New York saw work from Omer Fast just last month, when Talk Show (briefly reviewed by Graham T Beck in frieze) was presented at Performa 09. His latest piece, Nostalgia, is at the Whitney Museum through February 14. "Nostalgia is a three-part video installation which builds on Fast's work from the last decade," writes Jim Whittock at this is tomorrow. "It is a palimpsest of voiceover, documentary and cinema that defies conventional narrative, weaving together threads from past, present and future." It "was conceived during interviews with asylum seekers in London," notes Carly Berwick in her interview with Fast for New York. "'I'm always surprised at how eager people are to talk,' he says with a laugh, clearly aware of the reflexive nature of what he's saying. The asylum interviews ultimately transmogrified into a retro-futuristic alternative history of the seventies that imagines refugees from strife-torn England trying to escape to the promised land of Africa." More from Bert Rebhandl in Cargo (and in German).
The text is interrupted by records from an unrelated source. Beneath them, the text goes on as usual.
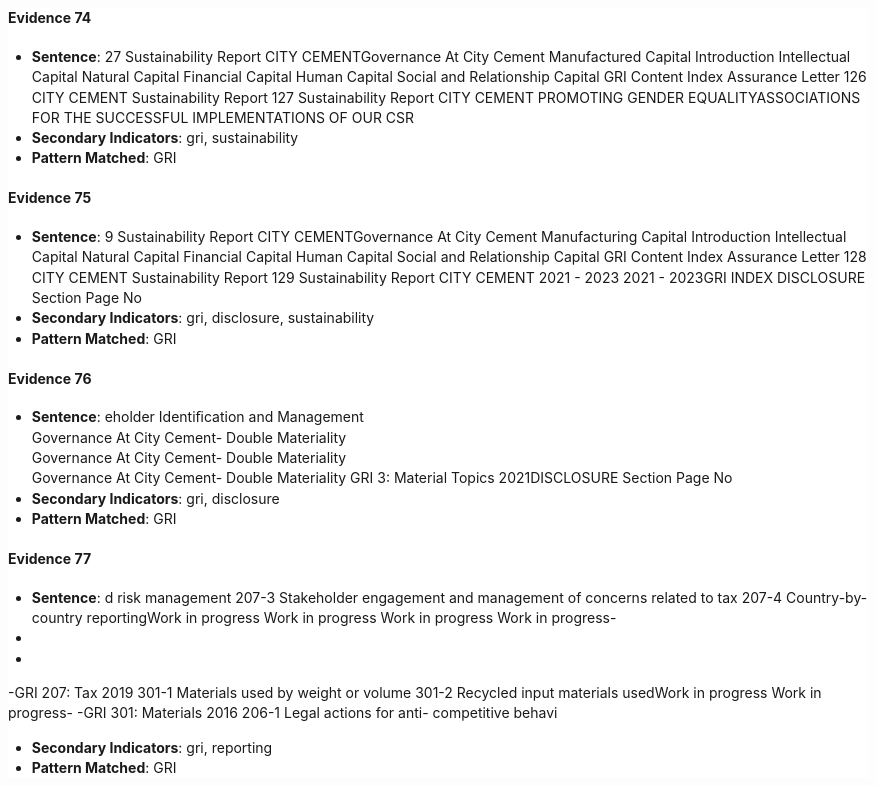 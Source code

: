 #### Evidence 74
- **Sentence**: 27
Sustainability Report    CITY CEMENTGovernance At City Cement Manufactured Capital Introduction Intellectual Capital Natural Capital Financial Capital Human Capital Social and Relationship Capital GRI Content Index Assurance Letter
 126
CITY CEMENT  Sustainability Report 127
Sustainability Report    CITY CEMENT
PROMOTING GENDER EQUALITYASSOCIATIONS FOR 
THE SUCCESSFUL 
IMPLEMENTATIONS 
OF OUR CSR
- **Secondary Indicators**: gri, sustainability
- **Pattern Matched**: GRI

#### Evidence 75
- **Sentence**: 9
Sustainability Report    CITY CEMENTGovernance At City Cement Manufacturing Capital Introduction Intellectual Capital Natural Capital Financial Capital Human Capital Social and Relationship Capital GRI Content Index Assurance Letter
 128
CITY CEMENT  Sustainability Report 129
Sustainability Report    CITY CEMENT
2021 - 2023 2021 - 2023GRI INDEX 
DISCLOSURE Section Page No
- **Secondary Indicators**: gri, disclosure, sustainability
- **Pattern Matched**: GRI

#### Evidence 76
- **Sentence**: eholder Identiﬁcation and 
Management             
Governance At City Cement- 
Double Materiality   
Governance At City Cement- 
Double Materiality   
Governance At City Cement- 
Double Materiality   GRI 3: Material Topics 2021DISCLOSURE Section Page No
- **Secondary Indicators**: gri, disclosure
- **Pattern Matched**: GRI

#### Evidence 77
- **Sentence**: d 
risk management
207-3 Stakeholder engagement and 
management of concerns related to 
tax
207-4 Country-by-country reportingWork in progress
Work in progress
Work in progress
Work in progress-
-
-
-GRI 207: Tax 2019
301-1 Materials used by weight or 
volume
301-2 Recycled input materials usedWork in progress
Work in progress-
-GRI 301: Materials 2016
206-1 Legal actions for anti-
competitive behavi
- **Secondary Indicators**: gri, reporting
- **Pattern Matched**: GRI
Spanish Cinema Now is on at the Film Society of Lincoln Center through Sunday and James van Maanen and Acquarello have got you covered.
DVDS
"With only three features to her credit, the Argentinian writer-director Lucrecia Martel is already among the most distinctive voices in world cinema," writes Dennis Lim in the Los Angeles Times. "Fluid yet oblique, thick with atmosphere and almost trancelike, her movies look, sound and move like no one else's. Martel's latest, The Headless Woman, which received a brief theatrical run during the summer, is not just one of the year's best films but also one of the subtlest, perhaps the one that most requires and most amply rewards repeat viewings - the DVD is out from Strand Releasing this week."
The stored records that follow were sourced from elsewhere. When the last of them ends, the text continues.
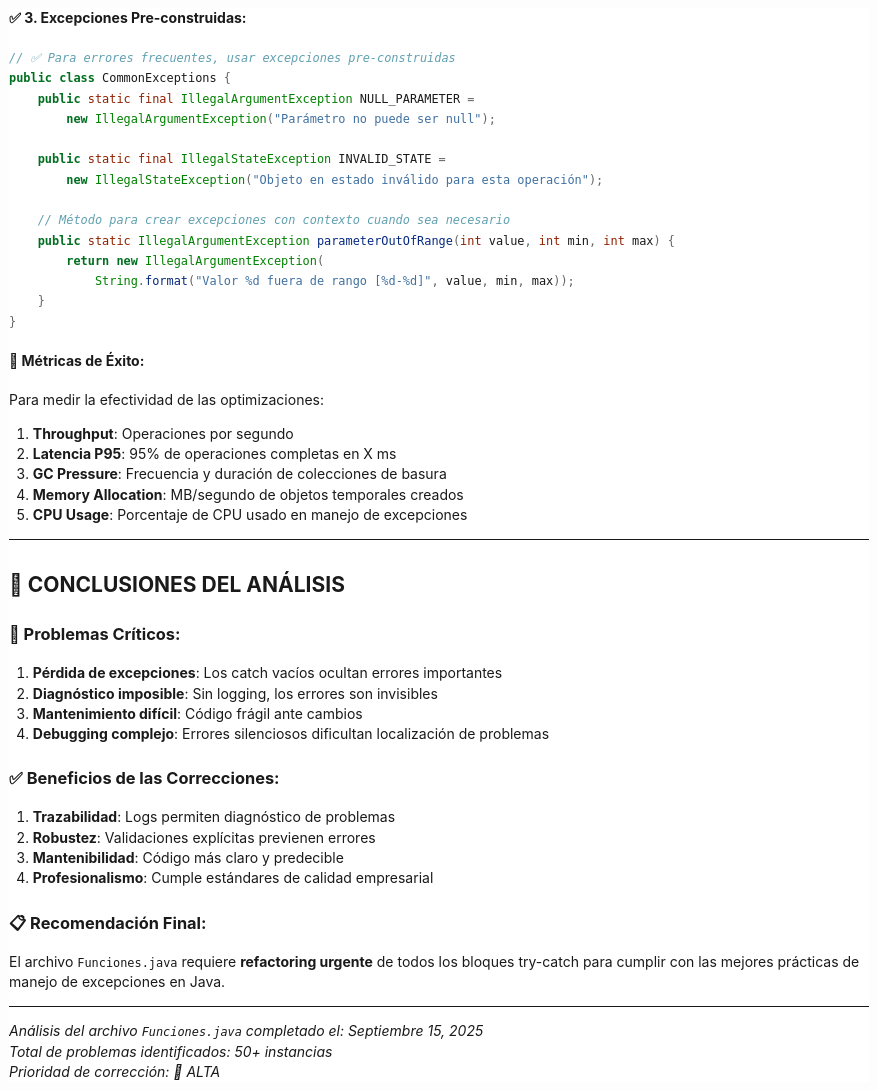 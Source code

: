 #### **✅ 3. Excepciones Pre-construidas:**
```java
// ✅ Para errores frecuentes, usar excepciones pre-construidas
public class CommonExceptions {
    public static final IllegalArgumentException NULL_PARAMETER = 
        new IllegalArgumentException("Parámetro no puede ser null");
    
    public static final IllegalStateException INVALID_STATE = 
        new IllegalStateException("Objeto en estado inválido para esta operación");
    
    // Método para crear excepciones con contexto cuando sea necesario
    public static IllegalArgumentException parameterOutOfRange(int value, int min, int max) {
        return new IllegalArgumentException(
            String.format("Valor %d fuera de rango [%d-%d]", value, min, max));
    }
}
```

#### **🎯 Métricas de Éxito:**

Para medir la efectividad de las optimizaciones:

1. **Throughput**: Operaciones por segundo
2. **Latencia P95**: 95% de operaciones completas en X ms  
3. **GC Pressure**: Frecuencia y duración de colecciones de basura
4. **Memory Allocation**: MB/segundo de objetos temporales creados
5. **CPU Usage**: Porcentaje de CPU usado en manejo de excepciones

---

## 🎯 **CONCLUSIONES DEL ANÁLISIS**

### **🔴 Problemas Críticos:**
1. **Pérdida de excepciones**: Los catch vacíos ocultan errores importantes
2. **Diagnóstico imposible**: Sin logging, los errores son invisibles
3. **Mantenimiento difícil**: Código frágil ante cambios
4. **Debugging complejo**: Errores silenciosos dificultan localización de problemas

### **✅ Beneficios de las Correcciones:**
1. **Trazabilidad**: Logs permiten diagnóstico de problemas
2. **Robustez**: Validaciones explícitas previenen errores
3. **Mantenibilidad**: Código más claro y predecible
4. **Profesionalismo**: Cumple estándares de calidad empresarial

### **📋 Recomendación Final:**
El archivo `Funciones.java` requiere **refactoring urgente** de todos los bloques try-catch para cumplir con las mejores prácticas de manejo de excepciones en Java.

---

*Análisis del archivo `Funciones.java` completado el: Septiembre 15, 2025*  
*Total de problemas identificados: 50+ instancias*  
*Prioridad de corrección: 🔴 ALTA*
"Among the choices facing a filmgoer in the Soviet Union of 1926 were three films that have since become textbook classics: Sergei Eisenstein's Battleship Potemkin, VI Pudovkin's Mother and Dziga Vertov's One Sixth of the World." Dave Kehr in the New York Times: "But much of the citizenry preferred Miss Mend, a wild pastiche of American adventure serials directed by Fedor Ozep and Boris Barnet.... Its characters may be American, but the joy that shines through it is that of the infant Soviet state, still toddling through its Utopian period when everything was new, and a world was waiting to be made." Out from Flicker Alley.
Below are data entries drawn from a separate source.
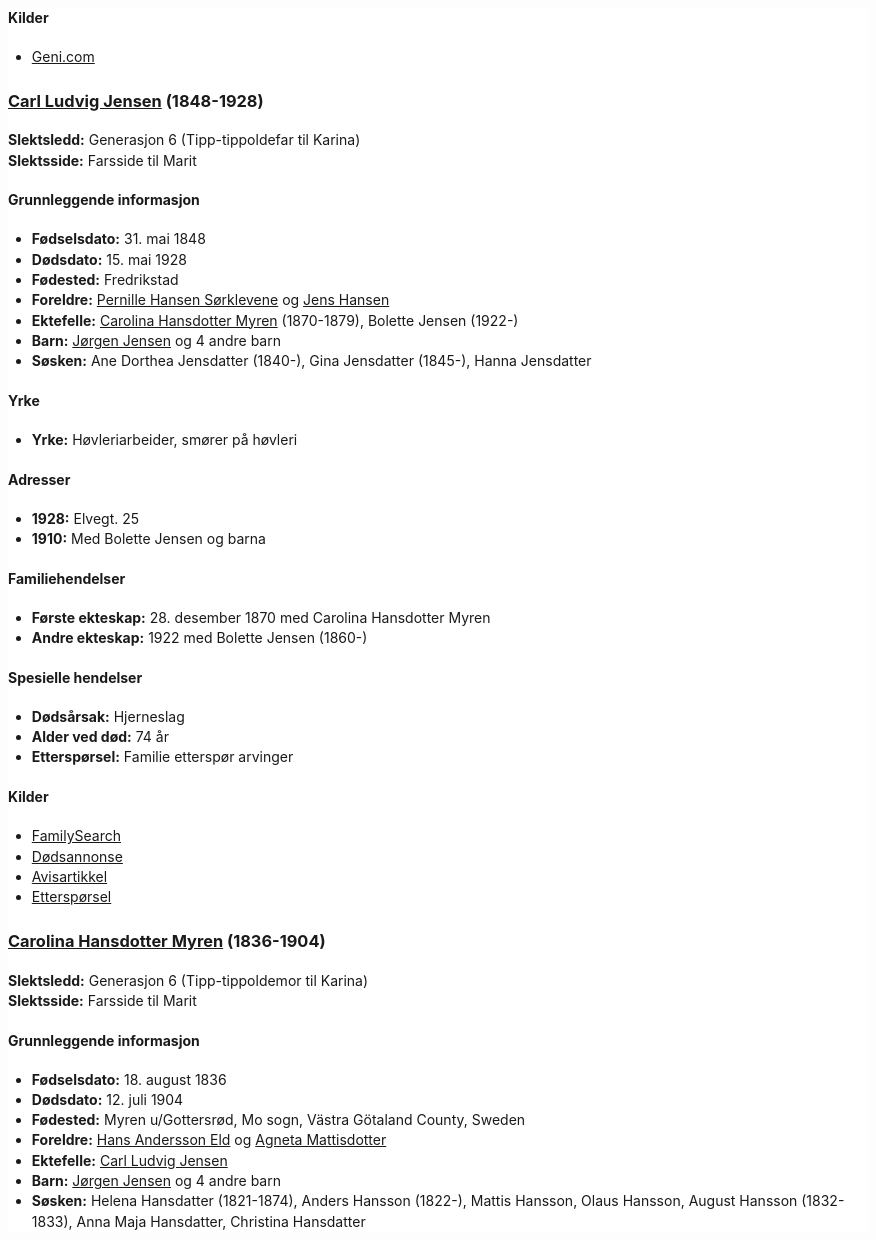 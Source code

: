#### Kilder
- [Geni.com](https://www.geni.com/people/Birgitte-Gropa/6000000024570415371)

### [Carl Ludvig Jensen](#carl-ludvig-jensen) (1848-1928)
**Slektsledd:** Generasjon 6 (Tipp-tippoldefar til Karina)  
**Slektsside:** Farsside til Marit

#### Grunnleggende informasjon
- **Fødselsdato:** 31. mai 1848
- **Dødsdato:** 15. mai 1928
- **Fødested:** Fredrikstad
- **Foreldre:** [Pernille Hansen Sørklevene](#pernille-hansen-sorklevene) og [Jens Hansen](#jens-hansen)
- **Ektefelle:** [Carolina Hansdotter Myren](#carolina-hansdotter-myren) (1870-1879), Bolette Jensen (1922-)
- **Barn:** [Jørgen Jensen](#jorgen-jensen) og 4 andre barn
- **Søsken:** Ane Dorthea Jensdatter (1840-), Gina Jensdatter (1845-), Hanna Jensdatter

#### Yrke
- **Yrke:** Høvleriarbeider, smører på høvleri

#### Adresser
- **1928:** Elvegt. 25
- **1910:** Med Bolette Jensen og barna

#### Familiehendelser
- **Første ekteskap:** 28. desember 1870 med Carolina Hansdotter Myren
- **Andre ekteskap:** 1922 med Bolette Jensen (1860-)

#### Spesielle hendelser
- **Dødsårsak:** Hjerneslag
- **Alder ved død:** 74 år
- **Etterspørsel:** Familie etterspør arvinger

#### Kilder
- [FamilySearch](https://ancestors.familysearch.org/en/MFSR-7KG/carl-ludvig-jensen-1848-1928)
- [Dødsannonse](https://www.nb.no/items/1012172bd8ef749c44a7d59e0f084572?page=2&searchText=«Elvegt.%2025.»)
- [Avisartikkel](https://www.nb.no/items/1589da7555fc5bde947bb951a6a62f57?page=0&searchText=%C2%ABkarl%20Ludvig%20Jensen%C2%BB)
- [Etterspørsel](https://www.nb.no/items/c7dcc392080593fb5c67b28ade38cd85?page=1&searchText=%C2%ABkarl%20Ludvig%20Jensen%C2%BB)

### [Carolina Hansdotter Myren](#carolina-hansdotter-myren) (1836-1904)
**Slektsledd:** Generasjon 6 (Tipp-tippoldemor til Karina)  
**Slektsside:** Farsside til Marit

#### Grunnleggende informasjon
- **Fødselsdato:** 18. august 1836
- **Dødsdato:** 12. juli 1904
- **Fødested:** Myren u/Gottersrød, Mo sogn, Västra Götaland County, Sweden
- **Foreldre:** [Hans Andersson Eld](#hans-andersson-eld) og [Agneta Mattisdotter](#agneta-mattisdotter)
- **Ektefelle:** [Carl Ludvig Jensen](#carl-ludvig-jensen)
- **Barn:** [Jørgen Jensen](#jorgen-jensen) og 4 andre barn
- **Søsken:** Helena Hansdatter (1821-1874), Anders Hansson (1822-), Mattis Hansson, Olaus Hansson, August Hansson (1832-1833), Anna Maja Hansdatter, Christina Hansdatter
More from Sean Axmaker, who's also got a roundup on this week's other releases.
London once again got to host the world premiere of big holiday season movie last night: "The world's most famous fictional detective returns to the big screen bearing six-pack abs and an effects-heavy action story, but this adrenalised Sherlock Holmes lacks the intelligence of its brilliant titular hero," writes Tim Grierson for Screen. "Robert Downey Jr lends his not-inconsiderable wit to the proceedings as the brawny, brooding Holmes, but despite director Guy Ritchie's robust re-imagining, this picture struggles to transplant the 19th-century sleuth into the world of 21st-century Hollywood blockbusters."
For the Guardian's Catherine Shoard, this is "high-end hack work." Three out of five stars from both Time Out London's Dave Calhoun and the London Times' David Hayles. More from Kirk Honeycutt (Hollywood Reporter), Marc Lee (Telegraph) and Todd McCarthy (Variety).
Meantime, Rodney Perkins (Twitch) had a good time watching Matthew Vaughn's Kick-Ass at the BNAT and Drew McWeeney (Hitfix) has a fun clip featuring Nicolas Cage.